Work order
Go over the data and keep only the lines that include "mlbtraderumors".
══ Dataset records
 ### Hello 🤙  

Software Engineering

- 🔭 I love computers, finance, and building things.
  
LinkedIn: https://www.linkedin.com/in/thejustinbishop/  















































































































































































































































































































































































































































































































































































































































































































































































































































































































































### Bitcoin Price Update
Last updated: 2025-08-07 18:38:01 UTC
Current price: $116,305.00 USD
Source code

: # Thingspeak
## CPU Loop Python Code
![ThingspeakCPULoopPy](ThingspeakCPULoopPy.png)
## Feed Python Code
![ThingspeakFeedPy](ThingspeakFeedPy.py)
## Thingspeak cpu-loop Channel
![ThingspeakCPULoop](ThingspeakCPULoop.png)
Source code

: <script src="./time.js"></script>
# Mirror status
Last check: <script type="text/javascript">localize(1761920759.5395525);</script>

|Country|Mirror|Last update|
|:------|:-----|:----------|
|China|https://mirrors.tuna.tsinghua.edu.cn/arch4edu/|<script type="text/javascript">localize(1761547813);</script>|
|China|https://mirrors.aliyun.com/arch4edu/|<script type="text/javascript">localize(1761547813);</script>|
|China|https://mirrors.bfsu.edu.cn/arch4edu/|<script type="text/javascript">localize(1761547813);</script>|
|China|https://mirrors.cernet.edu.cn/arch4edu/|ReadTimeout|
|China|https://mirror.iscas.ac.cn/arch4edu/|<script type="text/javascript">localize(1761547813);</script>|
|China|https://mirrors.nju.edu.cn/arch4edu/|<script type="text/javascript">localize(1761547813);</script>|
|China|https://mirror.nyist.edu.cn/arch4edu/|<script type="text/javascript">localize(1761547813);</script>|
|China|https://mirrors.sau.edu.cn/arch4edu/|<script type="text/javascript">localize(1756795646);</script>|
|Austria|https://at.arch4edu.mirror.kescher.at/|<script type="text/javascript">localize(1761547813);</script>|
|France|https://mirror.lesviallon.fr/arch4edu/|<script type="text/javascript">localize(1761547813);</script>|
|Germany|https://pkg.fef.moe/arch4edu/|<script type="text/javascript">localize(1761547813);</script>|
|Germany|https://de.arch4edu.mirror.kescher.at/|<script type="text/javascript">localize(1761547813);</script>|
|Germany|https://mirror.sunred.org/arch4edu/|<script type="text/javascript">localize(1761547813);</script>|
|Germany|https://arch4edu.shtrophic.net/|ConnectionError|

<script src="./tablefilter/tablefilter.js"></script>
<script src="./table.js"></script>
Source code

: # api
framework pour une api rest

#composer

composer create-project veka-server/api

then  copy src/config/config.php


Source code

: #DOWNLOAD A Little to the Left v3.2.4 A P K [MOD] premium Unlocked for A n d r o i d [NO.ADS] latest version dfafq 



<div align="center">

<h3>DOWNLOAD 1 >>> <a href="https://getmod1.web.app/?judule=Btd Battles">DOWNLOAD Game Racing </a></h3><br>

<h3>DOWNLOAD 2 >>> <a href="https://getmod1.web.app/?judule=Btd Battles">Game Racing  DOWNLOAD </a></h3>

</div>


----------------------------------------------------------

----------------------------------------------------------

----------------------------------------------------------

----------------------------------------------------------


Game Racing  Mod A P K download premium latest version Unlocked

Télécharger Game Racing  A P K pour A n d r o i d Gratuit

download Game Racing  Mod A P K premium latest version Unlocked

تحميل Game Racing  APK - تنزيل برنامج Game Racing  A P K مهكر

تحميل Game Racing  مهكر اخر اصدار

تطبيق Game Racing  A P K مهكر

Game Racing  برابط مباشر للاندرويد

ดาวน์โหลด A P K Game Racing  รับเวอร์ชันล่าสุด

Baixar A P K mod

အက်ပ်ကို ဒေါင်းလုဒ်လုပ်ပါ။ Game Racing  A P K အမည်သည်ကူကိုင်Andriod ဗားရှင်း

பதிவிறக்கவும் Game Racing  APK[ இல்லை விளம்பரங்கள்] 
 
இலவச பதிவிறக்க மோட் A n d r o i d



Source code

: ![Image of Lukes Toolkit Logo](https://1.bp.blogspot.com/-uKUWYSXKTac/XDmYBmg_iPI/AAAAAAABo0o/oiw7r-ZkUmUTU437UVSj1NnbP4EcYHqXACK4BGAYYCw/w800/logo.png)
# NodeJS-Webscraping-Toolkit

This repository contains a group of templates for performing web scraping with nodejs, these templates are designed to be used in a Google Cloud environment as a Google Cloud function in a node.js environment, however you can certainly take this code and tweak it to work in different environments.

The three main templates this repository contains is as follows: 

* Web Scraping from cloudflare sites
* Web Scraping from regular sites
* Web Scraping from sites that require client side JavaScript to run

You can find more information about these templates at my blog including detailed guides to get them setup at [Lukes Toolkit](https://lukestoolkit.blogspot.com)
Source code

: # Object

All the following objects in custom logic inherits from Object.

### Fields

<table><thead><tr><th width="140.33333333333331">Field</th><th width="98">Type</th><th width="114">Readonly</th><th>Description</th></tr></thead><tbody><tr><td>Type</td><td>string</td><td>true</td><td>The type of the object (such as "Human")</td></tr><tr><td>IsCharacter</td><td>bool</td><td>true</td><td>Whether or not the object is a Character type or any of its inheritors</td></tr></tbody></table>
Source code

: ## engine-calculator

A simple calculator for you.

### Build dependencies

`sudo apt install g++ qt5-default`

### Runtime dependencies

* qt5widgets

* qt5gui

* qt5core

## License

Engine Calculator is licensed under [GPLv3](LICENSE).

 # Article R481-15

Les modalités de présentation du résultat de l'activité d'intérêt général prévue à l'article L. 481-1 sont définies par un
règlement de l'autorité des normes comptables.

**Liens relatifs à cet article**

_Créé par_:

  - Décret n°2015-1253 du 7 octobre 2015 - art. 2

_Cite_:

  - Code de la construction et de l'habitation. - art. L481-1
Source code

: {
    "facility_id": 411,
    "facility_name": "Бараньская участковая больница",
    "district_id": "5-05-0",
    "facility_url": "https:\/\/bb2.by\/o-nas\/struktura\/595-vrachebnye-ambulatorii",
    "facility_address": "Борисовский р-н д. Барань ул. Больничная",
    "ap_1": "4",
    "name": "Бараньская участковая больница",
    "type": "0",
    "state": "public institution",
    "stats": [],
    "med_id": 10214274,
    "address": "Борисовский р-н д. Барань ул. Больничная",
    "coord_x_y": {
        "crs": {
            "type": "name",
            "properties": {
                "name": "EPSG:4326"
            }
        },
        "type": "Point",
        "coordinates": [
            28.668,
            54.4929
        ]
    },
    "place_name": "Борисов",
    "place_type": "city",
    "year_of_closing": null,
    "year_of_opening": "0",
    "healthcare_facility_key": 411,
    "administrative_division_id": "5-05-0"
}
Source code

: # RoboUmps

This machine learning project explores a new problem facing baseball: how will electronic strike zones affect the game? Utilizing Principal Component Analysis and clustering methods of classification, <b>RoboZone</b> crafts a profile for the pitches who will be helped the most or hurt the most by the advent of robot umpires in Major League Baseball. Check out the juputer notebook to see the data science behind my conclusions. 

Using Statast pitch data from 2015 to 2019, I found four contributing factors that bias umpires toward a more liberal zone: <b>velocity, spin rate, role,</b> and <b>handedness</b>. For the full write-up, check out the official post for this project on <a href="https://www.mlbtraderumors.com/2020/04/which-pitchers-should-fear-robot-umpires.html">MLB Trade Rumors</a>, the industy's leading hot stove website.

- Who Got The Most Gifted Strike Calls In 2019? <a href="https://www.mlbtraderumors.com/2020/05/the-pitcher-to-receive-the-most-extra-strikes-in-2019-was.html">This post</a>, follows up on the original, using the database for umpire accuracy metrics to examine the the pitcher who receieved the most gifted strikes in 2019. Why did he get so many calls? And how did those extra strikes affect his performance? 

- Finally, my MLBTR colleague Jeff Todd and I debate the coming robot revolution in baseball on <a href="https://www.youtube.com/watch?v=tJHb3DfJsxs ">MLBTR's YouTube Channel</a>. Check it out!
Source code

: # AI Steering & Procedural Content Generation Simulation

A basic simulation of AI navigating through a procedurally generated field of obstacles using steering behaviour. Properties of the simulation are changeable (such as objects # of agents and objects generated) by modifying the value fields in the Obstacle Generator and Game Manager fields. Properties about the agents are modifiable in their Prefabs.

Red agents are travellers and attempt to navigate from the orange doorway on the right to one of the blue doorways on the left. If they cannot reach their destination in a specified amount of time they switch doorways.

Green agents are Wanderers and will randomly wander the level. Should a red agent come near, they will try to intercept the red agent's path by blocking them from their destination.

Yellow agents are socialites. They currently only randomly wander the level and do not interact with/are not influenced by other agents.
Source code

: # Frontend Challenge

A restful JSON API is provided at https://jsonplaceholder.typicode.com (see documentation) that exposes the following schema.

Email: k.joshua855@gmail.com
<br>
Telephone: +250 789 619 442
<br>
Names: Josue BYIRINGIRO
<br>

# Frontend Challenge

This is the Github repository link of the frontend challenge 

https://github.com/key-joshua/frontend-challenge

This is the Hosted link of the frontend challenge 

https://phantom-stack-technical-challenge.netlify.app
════
Answer for the task
Using Statast pitch data from 2015 to 2019, I found four contributing factors that bias umpires toward a more liberal zone: <b>velocity, spin rate, role,</b> and <b>handedness</b>. For the full write-up, check out the official post for this project on <a href="https://www.mlbtraderumors.com/2020/04/which-pitchers-should-fear-robot-umpires.html">MLB Trade Rumors</a>, the industy's leading hot stove website.
- Who Got The Most Gifted Strike Calls In 2019? <a href="https://www.mlbtraderumors.com/2020/05/the-pitcher-to-receive-the-most-extra-strikes-in-2019-was.html">This post</a>, follows up on the original, using the database for umpire accuracy metrics to examine the the pitcher who receieved the most gifted strikes in 2019. Why did he get so many calls? And how did those extra strikes affect his performance? 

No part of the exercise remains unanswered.